Genesis opens with a majestic, broad sweeping account of God inaugurating the functions of the cosmos to establish a beautiful, abundant creation in which He will rule and reign and dwell with humanity. Here, humanity is made to flourish as they image God and partner with Him to rule and reign and bring order and abundance to the whole of creation.
However, within just a few short steps past the opening scene of Genesis, where a world of possibility and partnership are presented to Adam and Eve, the story takes a dark turn. Too often, in our familiarity with the story, we lose the drama and disaster that took place as our minds imagine the cartoon snake of our children’s Bible. But, what is taking place is far more sinister than that. In a safe and secure sanctuary where the new humans are being trained to reign, a ‘chaos creature’ speaks words of scarcity that send human naivety and innocence spiraling.
Not only does the Genesis story tell us how sin and shame began in this world, but it also becomes a key for interpreting our world today. A world that continues to believe stories of scarcity rather than of God’s abundant goodness. A world that insists on self-reliance and individualism rather than on trust-filled communion with God and others. A world that is far more interested in something for what it can do for me and mine, than the inherent dignity and beauty it carries. A world that is writhing in shame and lashing out with contempt for others and ultimately for themselves as well.
And here is the thing, it is not just the world ‘out there’… it is the world inside us too.
Not one person is free from having ratified Adam and Eve’s mistake and not one person is free from the effects of shame and contempt. As Brene Brown has so perceptively said, the more you deny the presence of shame in your life, the more you have it.
In this series I want to highlight 4 aspects of this story that continue to impact us today as those seeking to grow as disciples of Jesus. We’ll focus on two of those below.
#1 Listening to Stories of Scarcity
In Genesis 2:16 God actually commands Adam to eat from ‘any’ tree in the garden but one. God places them in a garden of generosity and abundance. A whole garden to explore and eat your way through! But by Genesis 3:1 the serpent retells the story to Eve asking, ‘Did God really say you cannot eat from any tree?’. The serpent craftily re-narrates the story in a way that represents God as stingy and His provision as scarce. Eve, almost passing the test but not quite, corrects the serpent. However, she has entered his story of scarcity just enough to add a further rule that had not been in the original command.
She says “God did say that ‘You must not eat fruit from the tree that is in the middle of the garden, and you must not touch it‘”. Here, as Eve misremembers the command in the context of the scarcity story the serpent has told, she remembers God as giving a more severe rule than He actually gave.
We are those who are meant to be living in hope-filled trust for the provision of good things from our Father in Heaven.
- In what ways are we listening to competing stories in our world and in turn dwelling in a world filled with a sense of scarcity?
- Where might we have been attuned to hope for less out of a sense of bruised disappointment?
#2 Placing Function Before Beauty
In the world of scarcity narrated by the serpent voice of sin, we don’t have time for art or aesthetics – only survival.
In Genesis 2:9, as the trees in the garden are described, they are said to be “pleasing to the eye and good for food”. In the Hebrew language, word-order is a big deal. Whatever comes first is the thing of most importance, followed by the second, third and so on. What the early Hebrew commentators did not fail to point out in this verse was the priority of beauty. The trees were beautiful! Just stop and consider that for a moment. That’s why they were there, to be beautiful. They also happened to be good for food, but their main purpose was to be beautiful.

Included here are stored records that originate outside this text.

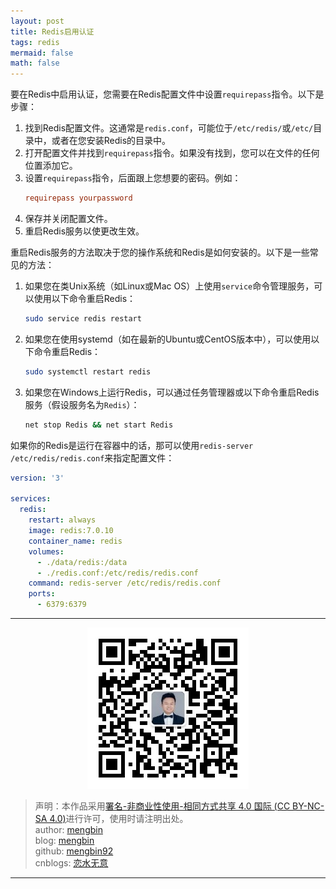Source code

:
 ```yaml
---
layout: post
title: Redis启用认证
tags: redis
mermaid: false
math: false
---  
```


要在Redis中启用认证，您需要在Redis配置文件中设置`requirepass`指令。以下是步骤：

1. 找到Redis配置文件。这通常是`redis.conf`，可能位于`/etc/redis/`或`/etc/`目录中，或者在您安装Redis的目录中。
2. 打开配置文件并找到`requirepass`指令。如果没有找到，您可以在文件的任何位置添加它。
3. 设置`requirepass`指令，后面跟上您想要的密码。例如：
    ```conf
    requirepass yourpassword
    ```
4. 保存并关闭配置文件。
5. 重启Redis服务以使更改生效。


重启Redis服务的方法取决于您的操作系统和Redis是如何安装的。以下是一些常见的方法：

1. 如果您在类Unix系统（如Linux或Mac OS）上使用`service`命令管理服务，可以使用以下命令重启Redis：
   ```bash
   sudo service redis restart
   ```
2. 如果您在使用systemd（如在最新的Ubuntu或CentOS版本中），可以使用以下命令重启Redis：
   ```bash
   sudo systemctl restart redis
   ```
3. 如果您在Windows上运行Redis，可以通过任务管理器或以下命令重启Redis服务（假设服务名为`Redis`）：
   ```bash
   net stop Redis && net start Redis
   ```

如果你的Redis是运行在容器中的话，那可以使用`redis-server /etc/redis/redis.conf`来指定配置文件：  

```yaml
version: '3'

services:
  redis:
    restart: always
    image: redis:7.0.10
    container_name: redis
    volumes:
      - ./data/redis:/data
      - ./redis.conf:/etc/redis/redis.conf
    command: redis-server /etc/redis/redis.conf
    ports:
      - 6379:6379
```  

---

<div align="center">
  <img src="../img/qrcode_wechat.jpg" alt="孟斯特">
</div>

> 声明：本作品采用[署名-非商业性使用-相同方式共享 4.0 国际 (CC BY-NC-SA 4.0)](https://creativecommons.org/licenses/by-nc-sa/4.0/deed.zh)进行许可，使用时请注明出处。  
> author: [mengbin](mengbin1992@outlook.com)  
> blog: [mengbin](https://mengbin.top)  
> github: [mengbin92](https://mengbin92.github.io/)  
> cnblogs: [恋水无意](https://www.cnblogs.com/lianshuiwuyi/)  

---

Broadly speaking, we have lost value for beauty in favour of value for function. We so often move through our lives asking the question, what does it do? Which more particularly often means, ‘What can it do for me?’. This is not just a question that we bring to our latest technology. No, this consumerist lens gets turned on our relationships as well. Towards churches, government institutions, friendships even romantic relationships devolve into a self-centred exercise in self-fulfilment. To fail to see the importance of beauty leaves us without the perception to see God and His presence in the world. If we fail to see beauty, we will be subtly trained only to see God for what He can do for us rather than the beauty of who He is.

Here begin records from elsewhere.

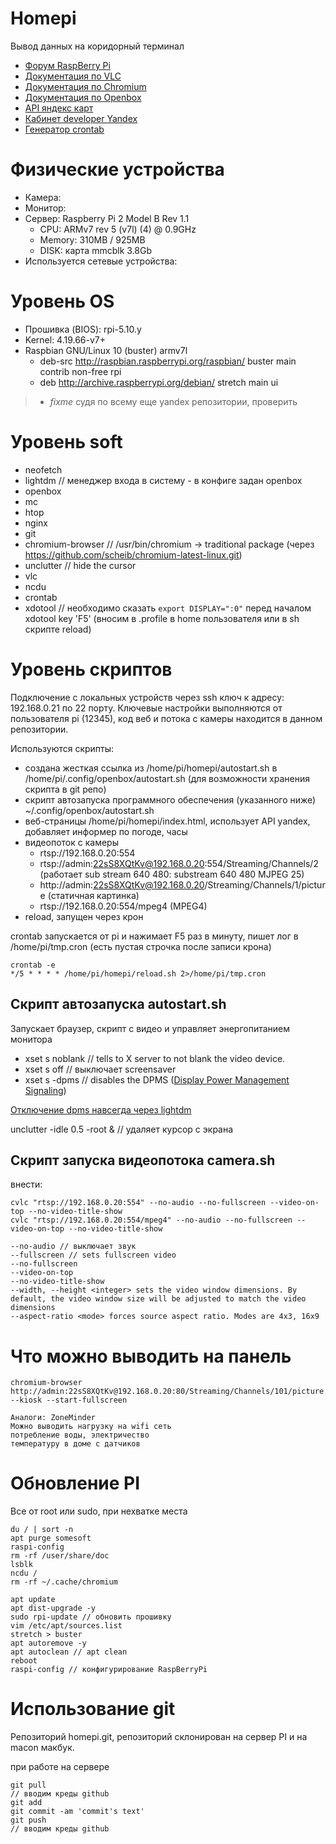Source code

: # Homepi

Вывод данных на коридорный терминал

* [Форум RaspBerry Pi](https://www.raspberrypi.org/forums/)
* [Документация по VLC](https://wiki.videolan.org/Documentation:Command_line/)
* [Документация по Chromium](https://www.chromium.org/Home)
* [Документация по Openbox](http://openbox.org/wiki/Main_Page)
* [API яндекс карт](https://yandex.ru/dev/maps/jsapi/doc/2.1/dg/concepts/load.html)
* [Кабинет developer Yandex](https://developer.tech.yandex.ru/services/)
* [Генератор crontab](https://crontab.guru/#*_*_*_*)

# Физические устройства

* Камера:
* Монитор:
* Сервер: Raspberry Pi 2 Model B Rev 1.1
  * CPU: ARMv7 rev 5 (v7l) (4) @ 0.9GHz
  * Memory: 310MB / 925MB
  * DISK: карта mmcblk 3.8Gb
* Используется сетевые устройства:

# Уровень OS

* Прошивка (BIOS): rpi-5.10.y
* Kernel: 4.19.66-v7+
* Raspbian GNU/Linux 10 (buster) armv7l
  * deb-src http://raspbian.raspberrypi.org/raspbian/ buster main contrib non-free rpi
  * deb http://archive.raspberrypi.org/debian/ stretch main ui
>  * *fixme* судя по всему еще yandex репозитории, проверить

# Уровень soft

* neofetch
* lightdm // менеджер входа в систему - в конфиге задан openbox
* openbox
* mc
* htop
* nginx
* git
* chromium-browser // /usr/bin/chromium   -> traditional package (через https://github.com/scheib/chromium-latest-linux.git)
* unclutter // hide the cursor
* vlc
* ncdu
* crontab
* xdotool // необходимо сказать `export DISPLAY=":0"` перед началом xdotool key 'F5' (вносим в .profile в home пользователя или в sh скрипте reload)

# Уровень скриптов

Подключение с локальных устройств через ssh ключ к адресу: 192.168.0.21 по 22 порту. Ключевые настройки выполняются от пользователя pi (12345), код веб и потока с камеры находится в данном репозитории.

Используются скрипты:
* создана жесткая ссылка из /home/pi/homepi/autostart.sh в /home/pi/.config/openbox/autostart.sh (для возможности хранения скрипта в git репо)
* скрипт автозапуска программного обеспечения (указанного ниже) ~/.config/openbox/autostart.sh
* веб-страницы /home/pi/homepi/index.html, использует API yandex, добавляет информер по погоде, часы
* видеопоток с камеры
  * rtsp://192.168.0.20:554
  * rtsp://admin:22sS8XQtKv@192.168.0.20:554/Streaming/Channels/2 (работает sub stream 640 480: substream 640 480 MJPEG 25)
  * http://admin:22sS8XQtKv@192.168.0.20/Streaming/Channels/1/picture (статичная картинка)
  * rtsp://192.168.0.20:554/mpeg4 (MPEG4)
* reload, запущен через крон

crontab запускается от pi и нажимает F5 раз в минуту, пишет лог в /home/pi/tmp.cron (есть пустая строчка после записи крона)
```
crontab -e
*/5 * * * * /home/pi/homepi/reload.sh 2>/home/pi/tmp.cron

```

## Скрипт автозапуска autostart.sh

Запускает браузер, скрипт с видео и управляет энергопитанием монитора

* xset s noblank // tells to X server to not blank the video device.
* xset s off // выключает screensaver
* xset s -dpms // disables the DPMS ([Display Power Management Signaling](https://en.wikipedia.org/wiki/VESA_Display_Power_Management_Signaling))

[Отключение dpms навсегда через lightdm](https://www.geeks3d.com/hacklab/20160108/how-to-disable-the-blank-screen-on-raspberry-pi-raspbian/)

unclutter -idle 0.5 -root & // удаляет курсор с экрана

## Скрипт запуска видеопотока camera.sh

внести:
```
cvlc "rtsp://192.168.0.20:554" --no-audio --no-fullscreen --video-on-top --no-video-title-show
cvlc "rtsp://192.168.0.20:554/mpeg4" --no-audio --no-fullscreen --video-on-top --no-video-title-show
```

```
--no-audio // выключает звук
--fullscreen // sets fullscreen video
--no-fullscreen
--video-on-top
--no-video-title-show
--width, --height <integer> sets the video window dimensions. By default, the video window size will be adjusted to match the video dimensions
--aspect-ratio <mode> forces source aspect ratio. Modes are 4x3, 16x9
```

# Что можно выводить на панель
```
chromium-browser http://admin:22sS8XQtKv@192.168.0.20:80/Streaming/Channels/101/picture --kiosk --start-fullscreen

Аналоги: ZoneMinder
Можно выводить нагрузку на wifi сеть
потребление воды, электричество
температуру в доме с датчиков
```

# Обновление PI

Все от root или sudo, при нехватке места
```
du / | sort -n
apt purge somesoft
raspi-config 
rm -rf /user/share/doc
lsblk
ncdu / 
rm -rf ~/.cache/chromium
```

```
apt update
apt dist-upgrade -y
sudo rpi-update // обновить прошивку
vim /etc/apt/sources.list
stretch > buster
apt autoremove -y
apt autoclean // apt clean
reboot
raspi-config // конфигурирование RaspBerryPi
```

# Использование git

Репозиторий homepi.git, репозиторий склонирован на сервер PI и на macon макбук.

при работе на сервере
```
git pull
// вводим креды github
git add
git commit -am 'commit's text'
git push
// вводим креды github
```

So, we turn back to the Genesis story and we see in the moment of temptation for Eve, the narrator shows us how this disordered way of seeing creation emerges. The verse from chapter 2:9 is reversed and Eve sees that the fruit is ‘…good for food and pleasing to the eye’ Gen 3:6.
Valuing creation for what it can ‘do’ for us rather than its beauty makes us the centre of the universe. Taking time to appreciate beauty in creation, however, creates the type of wonder and awe that leads us to pay attention to the God who truly is the centre of the universe.
- In what ways can you recognise that your relationship to created things, including other people, has become disordered? How can you make a space to see beauty for its own sake this week?